**PROBLEM**. This exercise calls for every line of the listing below that contains the word "omitted".

**ENTRIES PROVIDED**.
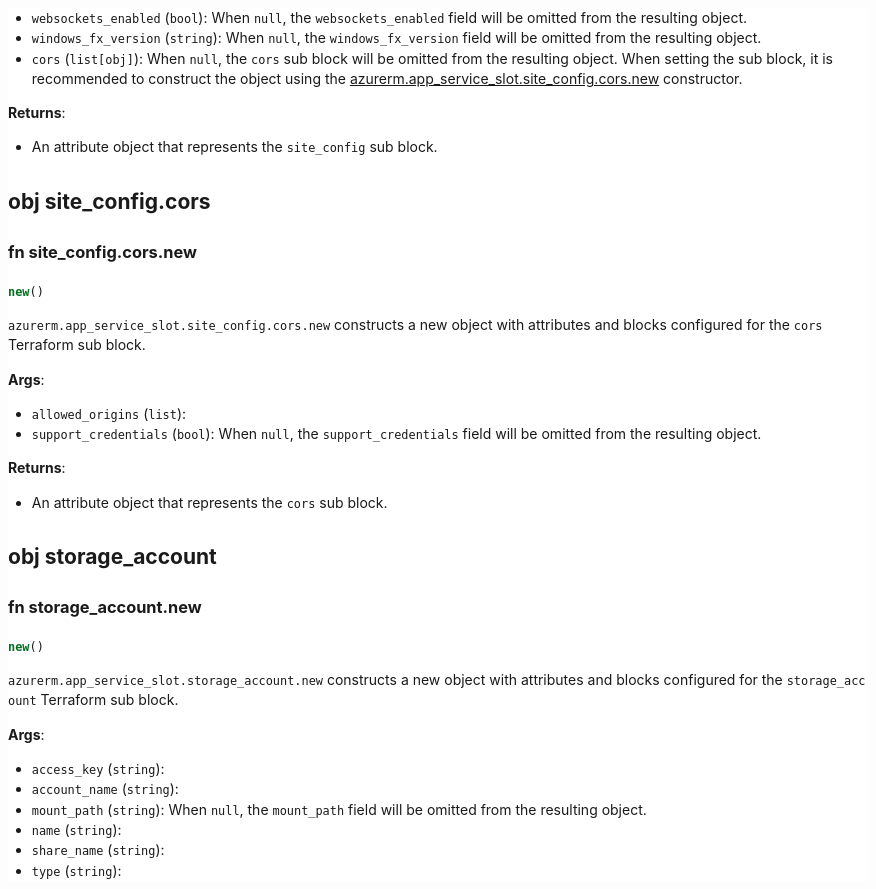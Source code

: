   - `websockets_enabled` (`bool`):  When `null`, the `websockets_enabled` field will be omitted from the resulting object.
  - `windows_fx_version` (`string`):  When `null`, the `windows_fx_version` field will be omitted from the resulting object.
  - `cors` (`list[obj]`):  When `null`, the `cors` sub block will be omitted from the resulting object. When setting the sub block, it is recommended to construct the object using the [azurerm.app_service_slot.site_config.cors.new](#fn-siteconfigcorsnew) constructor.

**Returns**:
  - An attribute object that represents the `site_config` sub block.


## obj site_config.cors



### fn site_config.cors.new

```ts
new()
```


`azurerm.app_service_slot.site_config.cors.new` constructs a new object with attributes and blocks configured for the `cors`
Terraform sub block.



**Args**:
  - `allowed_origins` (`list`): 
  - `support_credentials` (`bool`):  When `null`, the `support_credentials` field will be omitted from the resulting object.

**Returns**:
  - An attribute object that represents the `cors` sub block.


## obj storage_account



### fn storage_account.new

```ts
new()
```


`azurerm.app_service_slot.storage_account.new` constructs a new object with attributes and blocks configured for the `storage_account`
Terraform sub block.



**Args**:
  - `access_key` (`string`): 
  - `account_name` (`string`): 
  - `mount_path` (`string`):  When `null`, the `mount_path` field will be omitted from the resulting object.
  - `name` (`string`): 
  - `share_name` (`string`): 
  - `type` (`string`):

**TASK SOLUTION**.
:   - `websockets_enabled` (`bool`):  When `null`, the `websockets_enabled` field will be omitted from the resulting object.
  - `windows_fx_version` (`string`):  When `null`, the `windows_fx_version` field will be omitted from the resulting object.
  - `cors` (`list[obj]`):  When `null`, the `cors` sub block will be omitted from the resulting object. When setting the sub block, it is recommended to construct the object using the [azurerm.app_service_slot.site_config.cors.new](#fn-siteconfigcorsnew) constructor.
  - `support_credentials` (`bool`):  When `null`, the `support_credentials` field will be omitted from the resulting object.
  - `mount_path` (`string`):  When `null`, the `mount_path` field will be omitted from the resulting object.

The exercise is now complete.